What you will do
Show every line of the data that includes the word "PATCH".

Material to process
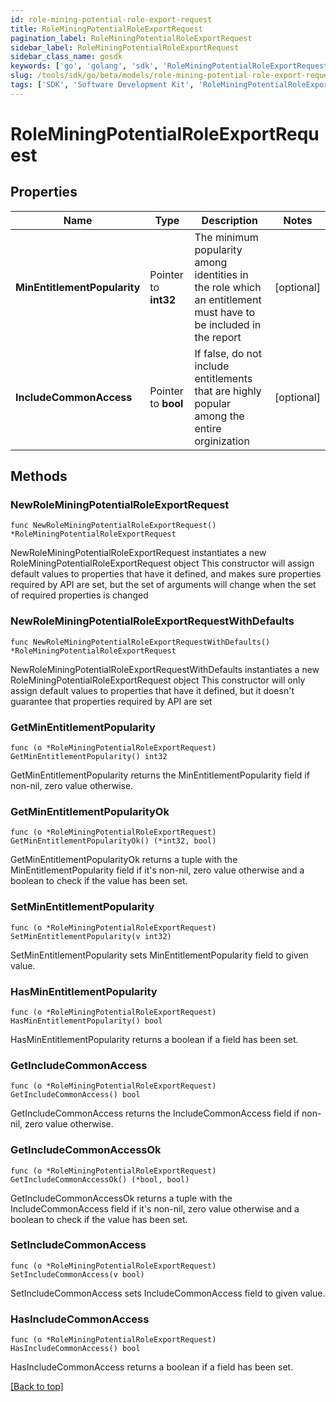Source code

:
 ```yaml
---
id: role-mining-potential-role-export-request
title: RoleMiningPotentialRoleExportRequest
pagination_label: RoleMiningPotentialRoleExportRequest
sidebar_label: RoleMiningPotentialRoleExportRequest
sidebar_class_name: gosdk
keywords: ['go', 'golang', 'sdk', 'RoleMiningPotentialRoleExportRequest'] 
slug: /tools/sdk/go/beta/models/role-mining-potential-role-export-request
tags: ['SDK', 'Software Development Kit', 'RoleMiningPotentialRoleExportRequest']
---
```


# RoleMiningPotentialRoleExportRequest

## Properties

Name | Type | Description | Notes
------------ | ------------- | ------------- | -------------
**MinEntitlementPopularity** |  Pointer to **int32** | The minimum popularity among identities in the role which an entitlement must have to be included in the report | [optional] 
**IncludeCommonAccess** |  Pointer to **bool** | If false, do not include entitlements that are highly popular among the entire orginization | [optional] 

## Methods

### NewRoleMiningPotentialRoleExportRequest

`func NewRoleMiningPotentialRoleExportRequest() *RoleMiningPotentialRoleExportRequest`

NewRoleMiningPotentialRoleExportRequest instantiates a new RoleMiningPotentialRoleExportRequest object
This constructor will assign default values to properties that have it defined,
and makes sure properties required by API are set, but the set of arguments
will change when the set of required properties is changed

### NewRoleMiningPotentialRoleExportRequestWithDefaults

`func NewRoleMiningPotentialRoleExportRequestWithDefaults() *RoleMiningPotentialRoleExportRequest`

NewRoleMiningPotentialRoleExportRequestWithDefaults instantiates a new RoleMiningPotentialRoleExportRequest object
This constructor will only assign default values to properties that have it defined,
but it doesn't guarantee that properties required by API are set

### GetMinEntitlementPopularity

`func (o *RoleMiningPotentialRoleExportRequest) GetMinEntitlementPopularity() int32`

GetMinEntitlementPopularity returns the MinEntitlementPopularity field if non-nil, zero value otherwise.

### GetMinEntitlementPopularityOk

`func (o *RoleMiningPotentialRoleExportRequest) GetMinEntitlementPopularityOk() (*int32, bool)`

GetMinEntitlementPopularityOk returns a tuple with the MinEntitlementPopularity field if it's non-nil, zero value otherwise
and a boolean to check if the value has been set.

### SetMinEntitlementPopularity

`func (o *RoleMiningPotentialRoleExportRequest) SetMinEntitlementPopularity(v int32)`

SetMinEntitlementPopularity sets MinEntitlementPopularity field to given value.

### HasMinEntitlementPopularity

`func (o *RoleMiningPotentialRoleExportRequest) HasMinEntitlementPopularity() bool`

HasMinEntitlementPopularity returns a boolean if a field has been set.

### GetIncludeCommonAccess

`func (o *RoleMiningPotentialRoleExportRequest) GetIncludeCommonAccess() bool`

GetIncludeCommonAccess returns the IncludeCommonAccess field if non-nil, zero value otherwise.

### GetIncludeCommonAccessOk

`func (o *RoleMiningPotentialRoleExportRequest) GetIncludeCommonAccessOk() (*bool, bool)`

GetIncludeCommonAccessOk returns a tuple with the IncludeCommonAccess field if it's non-nil, zero value otherwise
and a boolean to check if the value has been set.

### SetIncludeCommonAccess

`func (o *RoleMiningPotentialRoleExportRequest) SetIncludeCommonAccess(v bool)`

SetIncludeCommonAccess sets IncludeCommonAccess field to given value.

### HasIncludeCommonAccess

`func (o *RoleMiningPotentialRoleExportRequest) HasIncludeCommonAccess() bool`

HasIncludeCommonAccess returns a boolean if a field has been set.


[[Back to top]](#) 


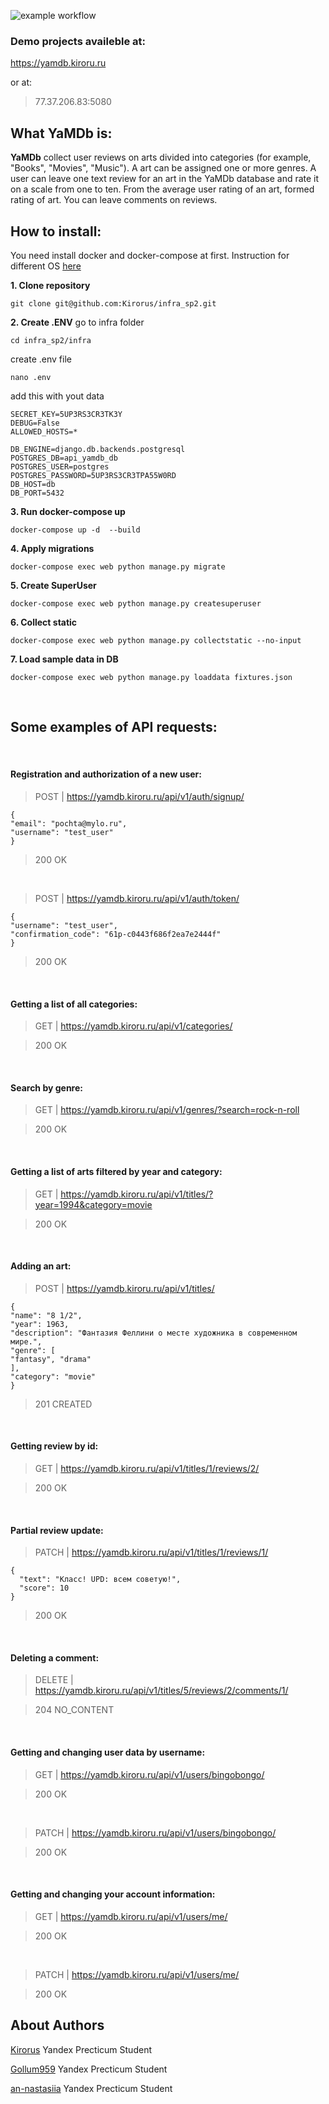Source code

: ![example workflow](https://github.com/Kirorus/yamdb_final/actions/workflows/yamdb_workflow.yml/badge.svg)

### Demo projects availeble at:
https://yamdb.kiroru.ru

or at:
> 77.37.206.83:5080


## What YaMDb is:

**YaMDb** collect user reviews on arts divided into categories (for example, "Books", "Movies", "Music"). A art can be assigned one or more genres. 
A user can leave one text review for an art in the YaMDb database and rate it on a scale from one to ten. From the average user rating of an art, formed rating of art.
You can leave comments on reviews.

## How to install:
You need install docker and docker-compose at first.
Instruction for different OS [here](https://docs.docker.com/engine/install/ubuntu/)

**1. Clone repository**
```
git clone git@github.com:Kirorus/infra_sp2.git
```
**2. Create .ENV**
go to infra folder
```
cd infra_sp2/infra
```

create .env file
```
nano .env
```

add this with yout data
```
SECRET_KEY=5UP3RS3CR3TK3Y
DEBUG=False
ALLOWED_HOSTS=*

DB_ENGINE=django.db.backends.postgresql
POSTGRES_DB=api_yamdb_db
POSTGRES_USER=postgres
POSTGRES_PASSWORD=5UP3RS3CR3TPA55W0RD
DB_HOST=db
DB_PORT=5432
```

**3. Run docker-compose up**
```
docker-compose up -d  --build
```
**4. Apply migrations**
```
docker-compose exec web python manage.py migrate
```
**5. Create SuperUser**
```
docker-compose exec web python manage.py createsuperuser
```
**6. Collect static**
```
docker-compose exec web python manage.py collectstatic --no-input 
```
**7. Load sample data in DB**
```
docker-compose exec web python manage.py loaddata fixtures.json 
```
&nbsp;

## Some examples of API requests:

&nbsp;

#### Registration and authorization of a new user:

> POST | https://yamdb.kiroru.ru/api/v1/auth/signup/

```
{
"email": "pochta@mylo.ru",
"username": "test_user"
}
```
> 200 OK

&nbsp;

> POST | https://yamdb.kiroru.ru/api/v1/auth/token/

```
{
"username": "test_user",
"confirmation_code": "61p-c0443f686f2ea7e2444f"
}
```
> 200 OK

&nbsp;

#### Getting a list of all categories:

> GET | https://yamdb.kiroru.ru/api/v1/categories/

> 200 OK

&nbsp;

#### Search by genre:

> GET | https://yamdb.kiroru.ru/api/v1/genres/?search=rock-n-roll

> 200 OK

&nbsp;

#### Getting a list of arts filtered by year and category:

> GET | https://yamdb.kiroru.ru/api/v1/titles/?year=1994&category=movie

> 200 OK

&nbsp;

#### Adding an art:

> POST | https://yamdb.kiroru.ru/api/v1/titles/

```
{
"name": "8 1/2",
"year": 1963,
"description": "Фантазия Феллини о месте художника в современном мире.",
"genre": [
"fantasy", "drama"
],
"category": "movie"
}

```

> 201 CREATED

&nbsp;

#### Getting review by id:

> GET | https://yamdb.kiroru.ru/api/v1/titles/1/reviews/2/

> 200 OK

&nbsp;

#### Partial review update:

> PATCH | https://yamdb.kiroru.ru/api/v1/titles/1/reviews/1/

```
{
  "text": "Класс! UPD: всем советую!",
  "score": 10
}
```
> 200 OK

&nbsp;

#### Deleting a comment:

> DELETE | https://yamdb.kiroru.ru/api/v1/titles/5/reviews/2/comments/1/

> 204 NO_CONTENT

&nbsp;

#### Getting and changing user data by username:

> GET | https://yamdb.kiroru.ru/api/v1/users/bingobongo/

> 200 OK

&nbsp;

> PATCH | https://yamdb.kiroru.ru/api/v1/users/bingobongo/

> 200 OK

&nbsp;

#### Getting and changing your account information:

> GET | https://yamdb.kiroru.ru/api/v1/users/me/

> 200 OK

&nbsp;

> PATCH | https://yamdb.kiroru.ru/api/v1/users/me/

> 200 OK


## About Authors
[Kirorus](https://github.com/Kirorus/)
Yandex Precticum Student
&nbsp;

[Gollum959](https://github.com/Gollum959)
Yandex Precticum Student
&nbsp;

[an-nastasiia](https://github.com/an-nastasiia)
Yandex Precticum Student
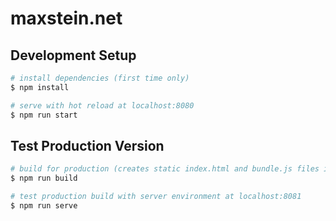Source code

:# maxstein.net

## Development Setup

```bash
# install dependencies (first time only)
$ npm install

# serve with hot reload at localhost:8080
$ npm run start
```

## Test Production Version
```bash
# build for production (creates static index.html and bundle.js files in the dist folder)
$ npm run build

# test production build with server environment at localhost:8081
$ npm run serve
```
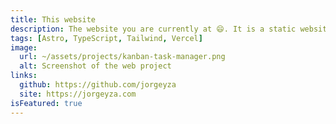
 ```yaml
---
title: This website
description: The website you are currently at 😄. It is a static website built with Astro.
tags: [Astro, TypeScript, Tailwind, Vercel]
image:
  url: ~/assets/projects/kanban-task-manager.png
  alt: Screenshot of the web project
links:
  github: https://github.com/jorgeyza
  site: https://jorgeyza.com
isFeatured: true
---
```


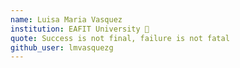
 ```yaml
---
name: Luisa Maria Vasquez 
institution: EAFIT University 🚩 
quote: Success is not final, failure is not fatal
github_user: lmvasquezg
---
```

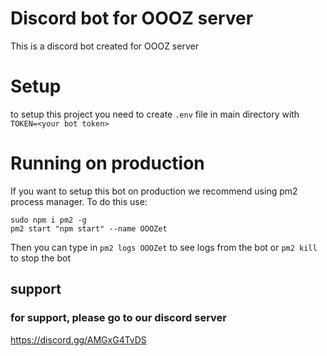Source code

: # Discord bot for OOOZ server
This is a discord bot created for OOOZ server

# Setup
to setup this project you need to create `.env` file in main directory with `TOKEN=<your bot token>`

# Running on production
If you want to setup this bot on production we recommend using pm2 process manager. To do this use:
```
sudo npm i pm2 -g
pm2 start "npm start" --name OOOZet
```

Then you can type in `pm2 logs OOOZet` to see logs from the bot
or `pm2 kill` to stop the bot

## support
### for support, please go to our discord server
https://discord.gg/AMGxG4TvDS
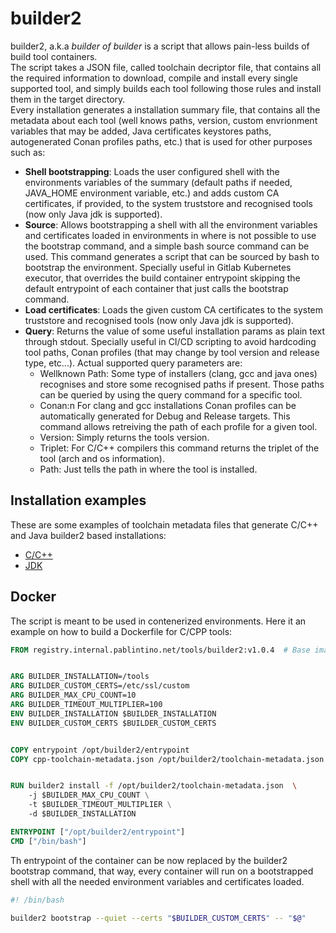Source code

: # builder2

builder2, a.k.a *builder of builder* is a script that allows pain-less builds of build tool containers.  
The script takes a JSON file, called toolchain decriptor file, that contains all the required information to download, compile and install every single supported tool, and simply builds each tool following those rules and install them in the target directory.  
Every installation generates a installation summary file, that contains all the metadata about each tool (well knows paths, version, custom envrionment variables that may be added, Java certificates keystores paths, autogenerated Conan profiles paths, etc.) that is used for other purposes such as:

- **Shell bootstrapping**: Loads the user configured shell with the environments variables of the summary (default paths if needed, JAVA_HOME environment variable, etc.) and adds custom CA certificates, if provided, to the system truststore and recognised tools (now only Java jdk is supported).
- **Source**: Allows bootstrapping a shell with all the environment variables and certificates loaded in environments in where is not possible to use the bootstrap command, and a simple bash source command can be used. This command generates a script that can be sourced by bash to bootstrap the environment. Specially useful in Gitlab Kubernetes executor, that overrides the build container entrypoint skipping the default entrypoint of each container that just calls the bootstrap command.
- **Load certificates**: Loads the given custom CA certificates to the system truststore and recognised tools (now only Java jdk is supported).
- **Query**: Returns the value of some useful installation params as plain text through stdout. Specially useful in CI/CD scripting to avoid hardcoding tool paths, Conan profiles (that may change by tool version and release type, etc...). Actual supported query parameters are:
    - Wellknown Path: Some type of installers (clang, gcc and java ones) recognises and store some recognised paths if present. Those paths can be queried by using the query command for a specific tool.
    - Conan:n For clang and gcc installations Conan profiles can be automatically generated for Debug and Release targets. This command allows retreiving the path of each profile for a given tool.
    - Version: Simply returns the tools version.
    - Triplet: For C/C++ compilers this command returns the triplet of the tool (arch and os information).
    - Path: Just tells the path in where the tool is installed.

## Installation examples
These are some examples of toolchain metadata files that generate C/C++ and Java builder2 based installations:  
- [C/C++](examples/cpp-toolchain-metadata.json)  
- [JDK](examples/mvn-toolchain-metadata.json)

## Docker
The script is meant to be used in contenerized environments. Here it an example on how to build a Dockerfile for C/CPP tools:
```dockerfile
FROM registry.internal.pablintino.net/tools/builder2:v1.0.4  # Base image that contains the builder2


ARG BUILDER_INSTALLATION=/tools
ARG BUILDER_CUSTOM_CERTS=/etc/ssl/custom
ARG BUILDER_MAX_CPU_COUNT=10
ARG BUILDER_TIMEOUT_MULTIPLIER=100
ENV BUILDER_INSTALLATION $BUILDER_INSTALLATION
ENV BUILDER_CUSTOM_CERTS $BUILDER_CUSTOM_CERTS


COPY entrypoint /opt/builder2/entrypoint
COPY cpp-toolchain-metadata.json /opt/builder2/toolchain-metadata.json # Copy the toolchain metadata file (see examples)


RUN builder2 install -f /opt/builder2/toolchain-metadata.json  \       # Perform installation in this layer
    -j $BUILDER_MAX_CPU_COUNT \
    -t $BUILDER_TIMEOUT_MULTIPLIER \
    -d $BUILDER_INSTALLATION

ENTRYPOINT ["/opt/builder2/entrypoint"]
CMD ["/bin/bash"]
```

Th entrypoint of the container can be now replaced by the builder2 bootstrap command, that way, every container will run on a bootstrapped shell with all the needed environment variables and certificates loaded.
```bash
#! /bin/bash

builder2 bootstrap --quiet --certs "$BUILDER_CUSTOM_CERTS" -- "$@"
```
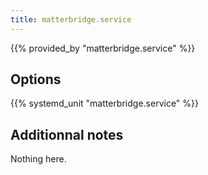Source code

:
 ```yaml
---
title: matterbridge.service
---
```


{{% provided_by "matterbridge.service" %}}

## Options

{{% systemd_unit "matterbridge.service" %}}

## Additionnal notes

Nothing here.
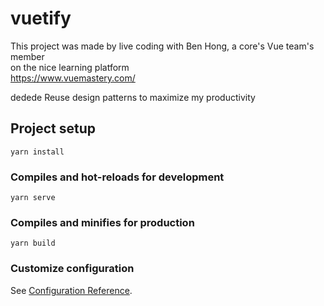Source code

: # vuetify

This project was made by live coding with Ben Hong, a core's Vue team's member   
  on the nice learning platform  
  https://www.vuemastery.com/

dedede
Reuse design patterns to maximize my productivity

## Project setup
```
yarn install

```

### Compiles and hot-reloads for development
```
yarn serve
```

### Compiles and minifies for production
```
yarn build
```

### Customize configuration
See [Configuration Reference](https://cli.vuejs.org/config/).
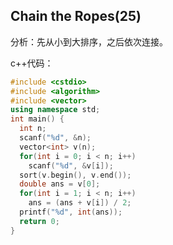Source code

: ## Chain the Ropes(25)

分析：先从小到大排序，之后依次连接。

c++代码：

```c++
#include <cstdio>
#include <algorithm>
#include <vector>
using namespace std;
int main() {
  int n;
  scanf("%d", &n);
  vector<int> v(n);
  for(int i = 0; i < n; i++)
    scanf("%d", &v[i]);
  sort(v.begin(), v.end());
  double ans = v[0];
  for(int i = 1; i < n; i++)
    ans = (ans + v[i]) / 2;
  printf("%d", int(ans));
  return 0;
}
```

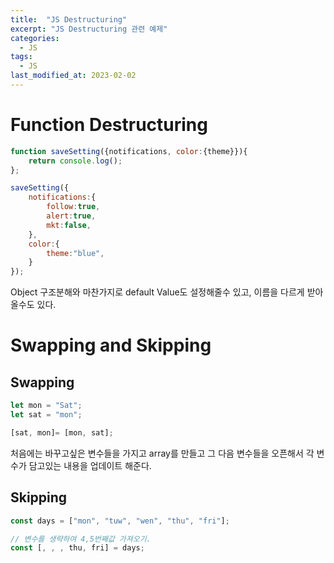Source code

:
 ```yaml
---
title:  "JS Destructuring"
excerpt: "JS Destructuring 관련 예제"
categories:
  - JS
tags:
  - JS
last_modified_at: 2023-02-02
---
```


# Function Destructuring

```js
function saveSetting({notifications, color:{theme}}){
    return console.log();
};

saveSetting({
    notifications:{
        follow:true,
        alert:true,
        mkt:false,
    },
    color:{
        theme:"blue",
    }
});
```

Object 구조분해와 마찬가지로 default Value도 설정해줄수 있고, 이름을 다르게 받아올수도 있다.  

# Swapping and Skipping 

## Swapping
```js
let mon = "Sat";
let sat = "mon";

[sat, mon]= [mon, sat];
```
처음에는 바꾸고싶은 변수들을 가지고 array를 만들고 그 다음 변수들을 오픈해서 각 변수가 담고있는 내용을 업데이트 해준다.  

## Skipping
```js
const days = ["mon", "tuw", "wen", "thu", "fri"];

// 변수를 생략하여 4,5번째값 가져오기.
const [, , , thu, fri] = days;
```


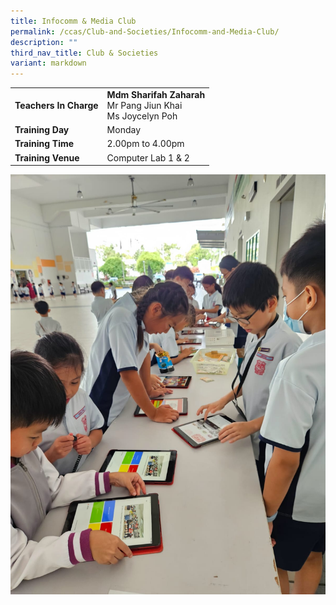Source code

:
 ```yaml
---
title: Infocomm & Media Club
permalink: /ccas/Club-and-Societies/Infocomm-and-Media-Club/
description: ""
third_nav_title: Club & Societies
variant: markdown
---
```

| |  | 
| -------- | -------- | 
| **Teachers In Charge**     | **Mdm Sharifah Zaharah**<br>Mr Pang Jiun Khai<br>Ms Joycelyn Poh <br>
|**Training Day**|Monday
|**Training Time**|2.00pm to 4.00pm
|**Training Venue**|Computer Lab 1 &amp; 2

![](/images/CCA/Game_Designs.jpg)
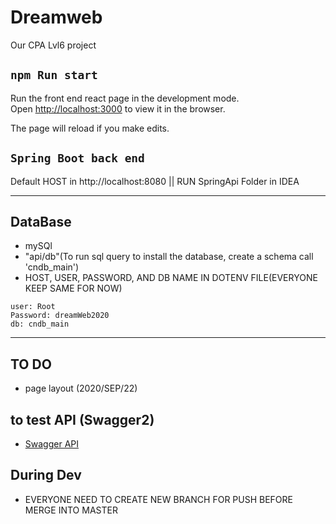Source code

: # Dreamweb
Our CPA Lvl6 project

## `npm Run start`

Run the front end react page in the development mode.<br />
Open [http://localhost:3000](http://localhost:3000) to view it in the browser.

The page will reload if you make edits.<br />

## `Spring Boot back end`
Default HOST in http://localhost:8080   || RUN SpringApi Folder in IDEA

---

## DataBase
- mySQl
- "api/db"(To run sql query to install the database, create a schema call 'cndb_main')
- HOST, USER, PASSWORD, AND DB NAME IN DOTENV FILE(EVERYONE KEEP SAME FOR NOW)
```
user: Root
Password: dreamWeb2020
db: cndb_main
```
---

## TO DO
- page layout (2020/SEP/22)

## to test API (Swagger2)
- [Swagger API](http://localhost:8080/swagger-ui.html)

## During Dev
- EVERYONE NEED TO CREATE NEW BRANCH FOR PUSH BEFORE MERGE INTO MASTER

Expected output
> PATCH | https://yamdb.kiroru.ru/api/v1/titles/1/reviews/1/
> PATCH | https://yamdb.kiroru.ru/api/v1/users/bingobongo/
> PATCH | https://yamdb.kiroru.ru/api/v1/users/me/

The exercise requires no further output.